Badan Informasi Geospasial

Bersama Menata Indonesia yang Lebih Baik

BIG Gelar Pameran Geospasial pada ICOIRS Tahun 2017

Semarang, Berita Geospasial - Teknologi penginderaan jauh semakin berkembang dan menjadi bagian penting dalam kehidupan. Teknologi ini telah dimanfaatkan dalam berbagai sektor, tidak hanya terkait dengan ilmu bumi, tetapi juga meliputi sektor sosial, ekonomi, pendidikan, kependudukan, kesehatan, bisnis  hingga  mendukung  para  pengambil  kebijakan. ICOIRS-3 (International Conference on Indonesia Society for Remote Sensing) yang diselenggarakan berbarengan dengan PIT MAPIN ke-24 diselenggarakan selama 2 (dua) hari pada tanggal 31 Oktober s.d. 1 November 2017 di Patra Jasa Convention and Hotel, Semarang, Jawa Tengah. Dalam kegiatan ini dipresentasikan lebih dari 210 artikel hasil riset ilmiah dasar, aplikasi dan perkembangan teknologi di bidang Penginderaan Jauh, Fotogrametri, GIS dan Survei Pemetaan oleh peneliti dari dalam dan luar negeri.

Acara  ini  diselenggarakan  oleh Masyarakat Ahli Penginderaan Jauh Indonesia (MAPIN), bekerjasama dengan PUI-PKMBRP (Pusat Uggulan IPTEK-Pusat Kajian Mitigasi Bencana dan Rehabilitasi Pesisir), LPPM Universitas Diponegoro, Departemen Oseanografi, FPIK Universitas Diponegoro, LAPAN (Lembaga Penerbangan dan Antariksa Nasional), BIG (Badan Informasi Geospasial), Fakultas Teknik-Universitas Diponegoro yang terdiri dari PPIDS (Pusat Pengembangan Infrastruktur Data Spasial Nasional, Departemen Perencanaan Wilayah dan Kota, Departemen Geodesi dan Departemen Geologi. Dalam acara ini, Badan Informasi Geospasial (BIG) ikut berpartisipasi dengan menyelenggarakan pameran geospasial.

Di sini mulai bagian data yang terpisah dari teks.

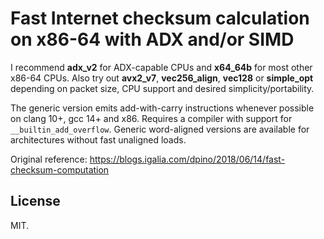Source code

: Fast Internet checksum calculation on x86-64 with ADX and/or SIMD
=================================================================

I recommend **adx_v2** for ADX-capable CPUs and **x64_64b** for most other
x86-64 CPUs. Also try out **avx2_v7**, **vec256_align**, **vec128** or
**simple_opt** depending on packet size, CPU support and desired
simplicity/portability.

The generic version emits add-with-carry instructions whenever possible
on clang 10+, gcc 14+ and x86. Requires a compiler with support for
`__builtin_add_overflow`. Generic word-aligned versions are available for
architectures without fast unaligned loads.

Original reference:
https://blogs.igalia.com/dpino/2018/06/14/fast-checksum-computation

License
-------

MIT.
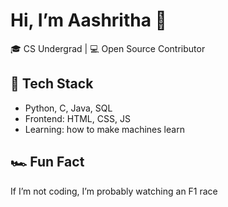 # Hi, I’m Aashritha 🧸

🎓 CS Undergrad | 💻 Open Source Contributor

## 🔧 Tech Stack
- Python, C, Java, SQL  
- Frontend: HTML, CSS, JS  
- Learning: how to make machines learn


## 🏎️ Fun Fact
If I’m not coding, I’m probably watching an F1 race 


<!---
Aashritha014/Aashritha014 is a ✨ special ✨ repository because its `README.md` (this file) appears on your GitHub profile.
You can click the Preview link to take a look at your changes.
--->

Pada kesempatan ini BIG menampilkan informasi berupa infografis kepada para peserta. Infografis tersebut berisi penjelasan tentang proses bisnis yang ada di BIG, mulai dari hulu sampai hilir, dari Informasi Geospasial Dasar (IGD), Informasi Geospasial Tematik (IGT), hingga Infrastruktur Informasi Geospasial (IIG). Ditampilkan juga penjelasan tentang portal IG yang dikelola BIG, yaitu Ina-Geoportal, melalui Ina-Geoportal setiap stakeholder IG bisa melakukan proses berbagi pakai data dan IG. Selain itu, pada pameran BIG juga ditampilkan beberapa jenis buku BIG, seperti : Buku 47 Tahun Peran Informasi Geospasial dalam Pembangunan Indonesia, Buku Kebijakan Satu Peta, Buku Profil BIG, Majalah Geospasial Indonesia, Majalah Sains Indonesia, Buku Pulau Morotai, dan beberapa buku geospasial lainnya.

Dibagikan pula peta Rupa Bumi Indonesia (RBI) untuk wilayah Kota Semarang dan Peta Negara Kesatuan Republik Indonesia (NKRI) kepada peserta yang hadir. Mereka terlihat antusias dan bersemangat untuk belajar tentang IG, terlihat dari banyaknya peserta yang mengunjungi stand BIG dan bertanya tentang apa saja produk dan proses kerja di BIG. Untuk menambah kemeriahan acara, BIG juga menyediakan photobooth di stand BIG. Peserta bisa mengabadikan moment selama di acara ICOIRS tersebut.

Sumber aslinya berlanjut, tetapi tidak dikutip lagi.